= Jeanne Thomarat =

Jeanne Aline Thomarat (1893 - 1985) was a French-born Canadian outsider artist who lived and worked in Saskatchewan. She is known for her landscape paintings.

==Life==
Jeanne Aline Thomarat was born in Lyon in 1893 and came to Canada in 1905, when she was twelve. She lived near Hafford, Saskatchewan. She returned briefly to France in 1921 where she married Armand Thomarat, a handyman. The couple settled at Duck Lake. She later moved to Rosthern, where she died in 1985.

==Work==
Thomarat began painting in 1952, when she was 59 years old. She painted peaceful landscapes that she remembered from France using oils. She was self-taught and did not desire any formal art training; she considered herself a "primitive" artist.

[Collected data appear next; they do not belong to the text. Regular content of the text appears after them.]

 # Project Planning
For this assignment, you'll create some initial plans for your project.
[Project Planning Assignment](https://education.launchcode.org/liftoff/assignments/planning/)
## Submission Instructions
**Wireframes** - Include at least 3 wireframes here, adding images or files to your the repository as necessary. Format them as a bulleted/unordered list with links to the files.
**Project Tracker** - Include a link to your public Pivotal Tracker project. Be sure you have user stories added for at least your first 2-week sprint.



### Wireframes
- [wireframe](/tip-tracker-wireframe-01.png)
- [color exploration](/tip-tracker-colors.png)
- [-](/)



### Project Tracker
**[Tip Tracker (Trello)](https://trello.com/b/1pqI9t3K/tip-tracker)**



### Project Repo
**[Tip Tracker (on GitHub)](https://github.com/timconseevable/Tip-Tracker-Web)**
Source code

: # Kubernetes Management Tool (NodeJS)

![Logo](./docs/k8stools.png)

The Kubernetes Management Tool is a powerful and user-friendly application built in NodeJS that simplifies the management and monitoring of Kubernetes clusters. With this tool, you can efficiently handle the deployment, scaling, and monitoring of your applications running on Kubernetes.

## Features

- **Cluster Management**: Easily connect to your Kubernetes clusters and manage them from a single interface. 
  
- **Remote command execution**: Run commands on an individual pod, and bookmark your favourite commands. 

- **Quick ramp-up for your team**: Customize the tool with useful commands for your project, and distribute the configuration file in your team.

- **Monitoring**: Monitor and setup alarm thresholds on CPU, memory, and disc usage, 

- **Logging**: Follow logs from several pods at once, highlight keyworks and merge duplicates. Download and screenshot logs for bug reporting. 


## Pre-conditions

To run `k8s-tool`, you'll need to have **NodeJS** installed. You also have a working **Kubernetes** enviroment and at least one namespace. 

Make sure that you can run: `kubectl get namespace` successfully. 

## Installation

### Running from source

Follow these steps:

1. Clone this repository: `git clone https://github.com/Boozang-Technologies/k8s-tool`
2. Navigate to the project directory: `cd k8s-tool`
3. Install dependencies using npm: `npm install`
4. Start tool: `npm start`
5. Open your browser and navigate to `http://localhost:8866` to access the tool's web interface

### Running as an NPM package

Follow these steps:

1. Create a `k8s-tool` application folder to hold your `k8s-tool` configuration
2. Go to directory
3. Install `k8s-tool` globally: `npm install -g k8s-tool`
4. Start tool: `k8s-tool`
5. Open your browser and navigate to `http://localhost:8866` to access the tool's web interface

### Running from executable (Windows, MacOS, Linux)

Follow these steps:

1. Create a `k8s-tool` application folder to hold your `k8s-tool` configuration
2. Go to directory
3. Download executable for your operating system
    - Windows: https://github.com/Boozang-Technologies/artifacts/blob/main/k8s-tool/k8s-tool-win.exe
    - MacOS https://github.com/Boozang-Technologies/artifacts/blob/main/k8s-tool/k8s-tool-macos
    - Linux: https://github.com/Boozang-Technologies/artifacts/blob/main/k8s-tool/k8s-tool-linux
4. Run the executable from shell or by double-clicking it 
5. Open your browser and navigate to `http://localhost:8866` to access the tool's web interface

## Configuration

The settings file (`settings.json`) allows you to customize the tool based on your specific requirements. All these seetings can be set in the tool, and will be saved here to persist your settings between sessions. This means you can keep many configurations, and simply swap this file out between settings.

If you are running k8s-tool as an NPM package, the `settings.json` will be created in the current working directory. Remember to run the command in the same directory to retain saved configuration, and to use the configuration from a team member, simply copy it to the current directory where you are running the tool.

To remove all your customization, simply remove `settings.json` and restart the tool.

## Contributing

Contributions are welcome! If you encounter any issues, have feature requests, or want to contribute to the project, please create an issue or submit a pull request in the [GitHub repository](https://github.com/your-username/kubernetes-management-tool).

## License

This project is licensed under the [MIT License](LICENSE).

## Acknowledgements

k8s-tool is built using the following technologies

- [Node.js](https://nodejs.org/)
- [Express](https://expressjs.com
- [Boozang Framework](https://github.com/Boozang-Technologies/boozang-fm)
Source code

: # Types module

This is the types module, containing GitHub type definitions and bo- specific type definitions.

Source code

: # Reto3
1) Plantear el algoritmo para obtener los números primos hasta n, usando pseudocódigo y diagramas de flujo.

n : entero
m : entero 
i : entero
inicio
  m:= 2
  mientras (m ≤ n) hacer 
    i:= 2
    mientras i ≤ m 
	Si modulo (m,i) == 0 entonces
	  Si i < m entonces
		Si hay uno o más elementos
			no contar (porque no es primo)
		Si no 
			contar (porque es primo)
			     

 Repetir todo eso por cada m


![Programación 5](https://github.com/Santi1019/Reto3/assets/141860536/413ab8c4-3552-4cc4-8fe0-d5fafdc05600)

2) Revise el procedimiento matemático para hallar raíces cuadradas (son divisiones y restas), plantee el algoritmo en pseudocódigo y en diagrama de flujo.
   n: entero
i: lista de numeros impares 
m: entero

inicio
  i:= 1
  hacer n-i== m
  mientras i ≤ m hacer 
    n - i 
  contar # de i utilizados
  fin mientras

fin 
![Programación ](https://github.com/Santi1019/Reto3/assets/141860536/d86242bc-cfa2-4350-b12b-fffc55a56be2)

==Collections and exhibits==
Thomarat's work is included in public and private collections, including the National Gallery of Canada, the University of Calgary, the Arts Development Branch of Alberta Community Development and the Saskatchewan Arts Board.

==Recognition==
Thomarat's work was included in the first major exhibit of Saskatchewan folk art, Grassroots Saskatchewan, curated by David Thauberger in 1976. She was featured in a CBC television documentary on folk art in 1979.